Todas essas barbaridades, além de provocar um sentimento de
ódio, acabam lançando sementes para iniciativas futuras. A profecia nos indica
que nos últimos dias outra vez haverá perseguição, condenação e morte em nome
da religião. Todos serão obrigados a ser parte de um movimento apresentado em
nome de Deus, mas construído por interesses humanos.
Em meio a tal cenário se aprofunda a confusão entre
fundamentalismo e fidelidade. A questão não é o significado das palavras em si,
mas o comportamento envolvido. Podemos ver os fundamentalistas como pessoas
fiéis às suas crenças, porém, de forma egoísta, fanática e desequilibrada.
Estabelecem seus princípios e os impõem a qualquer preço. Já a fidelidade se
manifesta em pessoas que não negociam princípios, mas também não os impõem.
Creem na verdade absoluta, no Deus verdadeiro e na Palavra revelada, mas
entendem que a crença é uma decisão pessoal.
O problema é que a fidelidade tem recebido o rótulo de
fundamentalismo. Cada vez que alguém diz: “Estou disposto a perder meu emprego,
um concurso ou um ano escolar para permanecer fiel às orientações de Deus”,
aparecem pessoas para dizer: “Cuidado com gente radical! É por causa dessas
pessoas que o mundo está enfrentando todas essas crises.” A confusão acaba em
discriminação contra quem simplesmente deseja exercer seu direito de ser fiel.

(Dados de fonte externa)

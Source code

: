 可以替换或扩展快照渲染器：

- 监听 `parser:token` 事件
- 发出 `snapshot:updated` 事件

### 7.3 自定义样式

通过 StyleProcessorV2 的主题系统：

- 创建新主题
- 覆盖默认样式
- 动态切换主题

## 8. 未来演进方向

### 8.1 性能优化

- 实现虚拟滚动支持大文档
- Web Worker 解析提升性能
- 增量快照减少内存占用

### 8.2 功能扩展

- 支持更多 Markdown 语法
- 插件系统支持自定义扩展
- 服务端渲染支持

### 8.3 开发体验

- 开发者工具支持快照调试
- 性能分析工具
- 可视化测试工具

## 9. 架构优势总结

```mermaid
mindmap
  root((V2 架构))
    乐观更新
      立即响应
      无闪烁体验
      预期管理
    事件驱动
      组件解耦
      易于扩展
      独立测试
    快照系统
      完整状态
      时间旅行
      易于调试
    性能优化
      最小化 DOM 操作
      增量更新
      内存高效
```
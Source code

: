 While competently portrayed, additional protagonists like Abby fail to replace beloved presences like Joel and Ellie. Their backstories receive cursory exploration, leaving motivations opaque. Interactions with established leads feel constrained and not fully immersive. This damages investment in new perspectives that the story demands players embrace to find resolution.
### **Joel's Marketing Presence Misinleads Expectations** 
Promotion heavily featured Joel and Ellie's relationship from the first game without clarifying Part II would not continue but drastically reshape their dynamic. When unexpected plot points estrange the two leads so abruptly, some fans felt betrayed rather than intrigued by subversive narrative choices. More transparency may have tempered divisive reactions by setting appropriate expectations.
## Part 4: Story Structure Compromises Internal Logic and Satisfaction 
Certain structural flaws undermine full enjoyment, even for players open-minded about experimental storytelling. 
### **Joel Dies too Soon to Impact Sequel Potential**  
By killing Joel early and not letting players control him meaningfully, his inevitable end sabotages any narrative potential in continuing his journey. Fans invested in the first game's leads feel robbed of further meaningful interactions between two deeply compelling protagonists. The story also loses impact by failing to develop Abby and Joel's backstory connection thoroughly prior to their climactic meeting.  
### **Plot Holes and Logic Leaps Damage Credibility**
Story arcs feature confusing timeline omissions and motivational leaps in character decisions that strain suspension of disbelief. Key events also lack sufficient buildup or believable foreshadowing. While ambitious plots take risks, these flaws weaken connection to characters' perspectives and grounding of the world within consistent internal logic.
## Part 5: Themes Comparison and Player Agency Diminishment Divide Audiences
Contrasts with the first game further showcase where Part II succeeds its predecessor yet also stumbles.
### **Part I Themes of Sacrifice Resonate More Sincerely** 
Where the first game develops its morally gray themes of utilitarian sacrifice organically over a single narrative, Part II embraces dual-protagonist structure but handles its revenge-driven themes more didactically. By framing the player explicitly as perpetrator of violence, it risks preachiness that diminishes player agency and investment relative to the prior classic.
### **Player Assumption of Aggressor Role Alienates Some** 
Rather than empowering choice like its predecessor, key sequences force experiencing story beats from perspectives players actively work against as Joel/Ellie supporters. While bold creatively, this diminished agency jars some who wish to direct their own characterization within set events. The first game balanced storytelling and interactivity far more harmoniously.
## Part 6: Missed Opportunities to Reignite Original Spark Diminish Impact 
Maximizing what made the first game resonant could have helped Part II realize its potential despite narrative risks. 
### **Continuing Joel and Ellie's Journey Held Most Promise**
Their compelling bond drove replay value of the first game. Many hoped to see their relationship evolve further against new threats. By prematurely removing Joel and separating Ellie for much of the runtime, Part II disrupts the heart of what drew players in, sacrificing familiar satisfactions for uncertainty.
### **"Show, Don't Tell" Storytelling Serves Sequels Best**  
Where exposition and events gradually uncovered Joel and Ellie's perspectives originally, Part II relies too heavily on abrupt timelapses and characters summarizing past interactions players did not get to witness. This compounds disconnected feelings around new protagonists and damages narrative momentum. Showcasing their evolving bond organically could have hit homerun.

Quando olhamos para o exemplo de Cristo, temos uma visão
perfeita de fidelidade e liberdade. Ele foi completamente fiel, mas para isso
não apoiou o uso de armas, não buscou poder, não incitou luta de classes e não
viveu para Si. Sua vida foi usada para demonstrar e compartilhar amor. Morreu
por aqueles que não O amaram nem O aceitaram.
Precisamos seguir Seu exemplo e nos manter fiéis a toda prova,
sem temer pressão ou discriminação. Contudo, vamos fazê-lo com respeito e amor,
sendo um testemunho vivo da real diferença entre fundamentalismo e fidelidade.
(Erton Köhler é presidente da Igreja Adventista para a América
do Sul; Portal Adventista)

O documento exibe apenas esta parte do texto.